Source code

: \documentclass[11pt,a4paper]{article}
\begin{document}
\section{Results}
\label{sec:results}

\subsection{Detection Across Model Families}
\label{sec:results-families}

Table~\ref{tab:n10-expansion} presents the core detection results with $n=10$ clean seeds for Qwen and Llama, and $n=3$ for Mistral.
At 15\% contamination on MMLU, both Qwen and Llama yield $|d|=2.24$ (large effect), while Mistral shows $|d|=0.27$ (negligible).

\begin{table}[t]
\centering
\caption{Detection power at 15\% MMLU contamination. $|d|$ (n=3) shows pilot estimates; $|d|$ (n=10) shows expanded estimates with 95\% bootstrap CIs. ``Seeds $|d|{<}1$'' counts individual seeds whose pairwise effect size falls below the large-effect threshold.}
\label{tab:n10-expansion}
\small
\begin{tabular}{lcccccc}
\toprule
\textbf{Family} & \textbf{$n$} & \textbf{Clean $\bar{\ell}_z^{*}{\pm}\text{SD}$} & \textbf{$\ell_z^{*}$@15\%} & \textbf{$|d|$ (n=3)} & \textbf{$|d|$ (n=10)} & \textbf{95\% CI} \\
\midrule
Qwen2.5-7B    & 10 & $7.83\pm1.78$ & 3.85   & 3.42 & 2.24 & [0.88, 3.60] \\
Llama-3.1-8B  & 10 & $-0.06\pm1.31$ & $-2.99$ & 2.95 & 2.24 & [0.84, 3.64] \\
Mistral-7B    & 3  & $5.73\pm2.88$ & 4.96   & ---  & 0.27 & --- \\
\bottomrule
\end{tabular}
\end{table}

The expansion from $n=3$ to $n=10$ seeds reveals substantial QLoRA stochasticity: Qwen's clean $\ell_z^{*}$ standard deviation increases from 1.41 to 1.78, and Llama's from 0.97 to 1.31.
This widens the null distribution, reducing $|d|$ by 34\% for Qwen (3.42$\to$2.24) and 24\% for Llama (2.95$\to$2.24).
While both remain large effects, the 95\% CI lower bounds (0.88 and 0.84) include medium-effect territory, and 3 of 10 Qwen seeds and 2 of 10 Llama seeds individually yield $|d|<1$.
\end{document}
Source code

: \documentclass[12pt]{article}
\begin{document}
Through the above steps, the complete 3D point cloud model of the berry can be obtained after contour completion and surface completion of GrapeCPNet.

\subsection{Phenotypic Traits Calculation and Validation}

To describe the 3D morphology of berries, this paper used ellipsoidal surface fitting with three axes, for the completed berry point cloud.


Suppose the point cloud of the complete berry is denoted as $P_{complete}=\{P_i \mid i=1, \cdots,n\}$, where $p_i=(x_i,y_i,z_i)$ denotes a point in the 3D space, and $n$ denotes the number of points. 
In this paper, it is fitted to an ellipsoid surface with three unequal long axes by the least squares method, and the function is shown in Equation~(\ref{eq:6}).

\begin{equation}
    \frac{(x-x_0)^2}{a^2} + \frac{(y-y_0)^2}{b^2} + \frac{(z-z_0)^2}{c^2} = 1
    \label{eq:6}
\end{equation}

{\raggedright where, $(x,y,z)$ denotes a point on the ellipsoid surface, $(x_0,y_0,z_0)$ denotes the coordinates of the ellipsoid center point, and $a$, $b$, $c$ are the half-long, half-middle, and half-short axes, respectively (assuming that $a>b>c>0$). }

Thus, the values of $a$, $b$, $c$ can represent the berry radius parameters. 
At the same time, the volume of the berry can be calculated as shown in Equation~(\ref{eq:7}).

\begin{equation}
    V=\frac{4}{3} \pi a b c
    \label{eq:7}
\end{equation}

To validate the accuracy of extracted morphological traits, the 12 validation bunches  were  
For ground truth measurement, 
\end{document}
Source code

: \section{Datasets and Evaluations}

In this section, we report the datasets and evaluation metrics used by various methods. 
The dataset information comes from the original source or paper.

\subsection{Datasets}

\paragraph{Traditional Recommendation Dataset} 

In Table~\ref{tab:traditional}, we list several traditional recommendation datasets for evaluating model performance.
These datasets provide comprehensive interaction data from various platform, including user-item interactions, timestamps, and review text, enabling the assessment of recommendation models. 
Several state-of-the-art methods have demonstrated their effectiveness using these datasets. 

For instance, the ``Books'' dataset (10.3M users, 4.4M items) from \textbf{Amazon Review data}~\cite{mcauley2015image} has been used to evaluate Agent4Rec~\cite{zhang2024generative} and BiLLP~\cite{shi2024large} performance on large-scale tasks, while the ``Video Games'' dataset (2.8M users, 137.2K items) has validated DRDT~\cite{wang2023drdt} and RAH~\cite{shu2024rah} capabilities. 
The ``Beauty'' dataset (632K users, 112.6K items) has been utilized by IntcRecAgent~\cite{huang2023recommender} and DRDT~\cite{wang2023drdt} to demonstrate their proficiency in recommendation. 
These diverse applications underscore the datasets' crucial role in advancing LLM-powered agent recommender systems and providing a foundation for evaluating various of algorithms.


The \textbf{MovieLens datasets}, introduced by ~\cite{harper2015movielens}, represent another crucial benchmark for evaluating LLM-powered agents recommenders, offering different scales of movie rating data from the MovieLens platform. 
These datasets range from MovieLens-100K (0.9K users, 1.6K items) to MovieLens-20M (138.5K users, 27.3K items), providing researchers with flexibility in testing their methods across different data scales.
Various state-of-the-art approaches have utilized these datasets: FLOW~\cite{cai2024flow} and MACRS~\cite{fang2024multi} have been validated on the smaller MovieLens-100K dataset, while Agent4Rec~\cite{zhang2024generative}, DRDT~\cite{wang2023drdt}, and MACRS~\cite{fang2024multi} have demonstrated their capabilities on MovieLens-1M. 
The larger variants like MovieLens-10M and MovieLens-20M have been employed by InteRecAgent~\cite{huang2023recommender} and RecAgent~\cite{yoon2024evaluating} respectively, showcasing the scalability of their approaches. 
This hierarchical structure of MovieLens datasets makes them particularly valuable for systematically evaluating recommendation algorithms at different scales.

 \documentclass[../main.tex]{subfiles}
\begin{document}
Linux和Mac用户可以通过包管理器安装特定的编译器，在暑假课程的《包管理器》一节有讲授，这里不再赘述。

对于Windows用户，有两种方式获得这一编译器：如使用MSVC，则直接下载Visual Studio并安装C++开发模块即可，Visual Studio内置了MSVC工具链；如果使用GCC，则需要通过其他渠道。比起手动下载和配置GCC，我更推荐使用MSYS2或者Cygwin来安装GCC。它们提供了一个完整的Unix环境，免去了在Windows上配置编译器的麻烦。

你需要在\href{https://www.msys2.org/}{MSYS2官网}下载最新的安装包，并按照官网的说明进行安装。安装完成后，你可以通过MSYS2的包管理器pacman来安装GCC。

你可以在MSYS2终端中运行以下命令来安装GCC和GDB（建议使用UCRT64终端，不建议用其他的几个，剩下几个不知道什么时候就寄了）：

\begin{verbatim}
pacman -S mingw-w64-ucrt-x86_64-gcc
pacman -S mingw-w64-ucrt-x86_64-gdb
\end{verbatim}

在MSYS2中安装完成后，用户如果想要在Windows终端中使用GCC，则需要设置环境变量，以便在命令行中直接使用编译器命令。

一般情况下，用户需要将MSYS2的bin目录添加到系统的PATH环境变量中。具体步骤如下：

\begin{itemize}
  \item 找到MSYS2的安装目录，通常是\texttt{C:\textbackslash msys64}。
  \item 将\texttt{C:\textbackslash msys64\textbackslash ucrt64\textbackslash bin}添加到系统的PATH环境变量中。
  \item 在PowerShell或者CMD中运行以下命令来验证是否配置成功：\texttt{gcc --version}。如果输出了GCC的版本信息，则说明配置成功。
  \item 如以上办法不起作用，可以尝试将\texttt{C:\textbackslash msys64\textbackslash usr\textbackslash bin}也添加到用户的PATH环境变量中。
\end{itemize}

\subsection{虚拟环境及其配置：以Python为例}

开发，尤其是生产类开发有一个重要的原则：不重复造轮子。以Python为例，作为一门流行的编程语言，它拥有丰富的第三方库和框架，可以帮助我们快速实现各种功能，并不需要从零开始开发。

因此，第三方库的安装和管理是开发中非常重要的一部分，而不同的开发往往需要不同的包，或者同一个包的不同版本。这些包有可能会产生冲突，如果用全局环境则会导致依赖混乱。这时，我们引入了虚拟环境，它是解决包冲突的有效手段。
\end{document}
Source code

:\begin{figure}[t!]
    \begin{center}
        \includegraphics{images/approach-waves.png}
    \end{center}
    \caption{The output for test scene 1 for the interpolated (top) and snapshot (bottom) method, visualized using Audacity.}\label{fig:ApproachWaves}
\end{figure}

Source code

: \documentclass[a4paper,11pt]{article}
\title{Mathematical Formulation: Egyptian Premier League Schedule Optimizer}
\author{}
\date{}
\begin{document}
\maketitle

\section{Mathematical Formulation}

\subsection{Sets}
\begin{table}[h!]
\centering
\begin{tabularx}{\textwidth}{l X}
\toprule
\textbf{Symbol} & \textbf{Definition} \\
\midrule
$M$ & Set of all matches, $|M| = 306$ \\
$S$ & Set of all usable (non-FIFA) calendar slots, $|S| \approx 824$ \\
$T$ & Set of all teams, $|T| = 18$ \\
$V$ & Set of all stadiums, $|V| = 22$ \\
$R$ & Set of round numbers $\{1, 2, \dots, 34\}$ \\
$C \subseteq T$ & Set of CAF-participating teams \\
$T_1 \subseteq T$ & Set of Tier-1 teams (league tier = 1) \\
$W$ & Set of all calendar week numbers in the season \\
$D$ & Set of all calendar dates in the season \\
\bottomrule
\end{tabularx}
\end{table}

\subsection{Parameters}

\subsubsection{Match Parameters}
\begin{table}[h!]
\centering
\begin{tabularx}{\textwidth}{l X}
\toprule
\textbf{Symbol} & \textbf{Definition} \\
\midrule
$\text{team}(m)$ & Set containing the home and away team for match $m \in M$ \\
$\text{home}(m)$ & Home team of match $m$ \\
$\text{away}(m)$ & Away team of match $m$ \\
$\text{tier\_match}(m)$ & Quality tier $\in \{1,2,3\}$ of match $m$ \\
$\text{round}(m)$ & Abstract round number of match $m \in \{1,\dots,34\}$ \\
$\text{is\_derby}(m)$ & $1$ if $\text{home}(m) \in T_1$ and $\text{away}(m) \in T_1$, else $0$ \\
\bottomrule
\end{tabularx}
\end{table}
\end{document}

★ ★ ★ ★

◆ **Task description**
Whenever the string "Mathematical" appears on a line of the material, that line counts; report the count and nothing else.

◆ **Your solution**
2